Increases in chlorophyll retention times of limes after post-harvest immersion in N6-benzyladenine and gibberellic acid


  • G. Blunden School of Pharmacy, Portsmouth Polytechnic, King Henry I Street, Portsmouth, Hants. PO1 2DZ, U.K.
  • H.C. Passam Tropical Products Institute, 56-62 Grays Inn Road, London WC1X 8LU, U.K.
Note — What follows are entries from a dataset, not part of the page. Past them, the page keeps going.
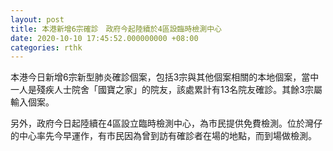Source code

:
 ```yaml
---
layout: post
title: 本港新增6宗確診　政府今起陸續於4區設臨時檢測中心
date: 2020-10-10 17:45:52.000000000 +08:00
categories: rthk
---
```


本港今日新增6宗新型肺炎確診個案，包括3宗與其他個案相關的本地個案，當中一人是殘疾人士院舍「國寶之家」的院友，該處累計有13名院友確診。其餘3宗屬輸入個案。

另外，政府今日起陸續在4區設立臨時檢測中心，為市民提供免費檢測。位於灣仔的中心率先今早運作，有市民因為曾到訪有確診者在場的地點，而到場做檢測。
  • E. Metcalf Department of Agriculture, Dunbars, Antigua


Post-harvest immersion of lime (cvs 'Persian' and ‘West Indian') in solutions of N6-benzyladenine increased chlorophyll retention during subsequent storage at several combinations of temperature and relative humidity. Cv. 'Persian' stored at high temperature and low relative humidity was exceptional in that any effect of treatment was obscured by dehydration of the skin which occurred before any marked change in colour. Post-harvest immersion of 'West Indian' limes in solutions of gibberellic acid increased chlorophyll retention during subsequent storage under the same conditions for which N6-benzyladenine was effective. Waxing reduced the rate of loss in weight of fruit of both cultivars when stored at ambient humidity. When stored at high relative humidity (>95 per cent), weight loss was small and waxing was of little additional benefit.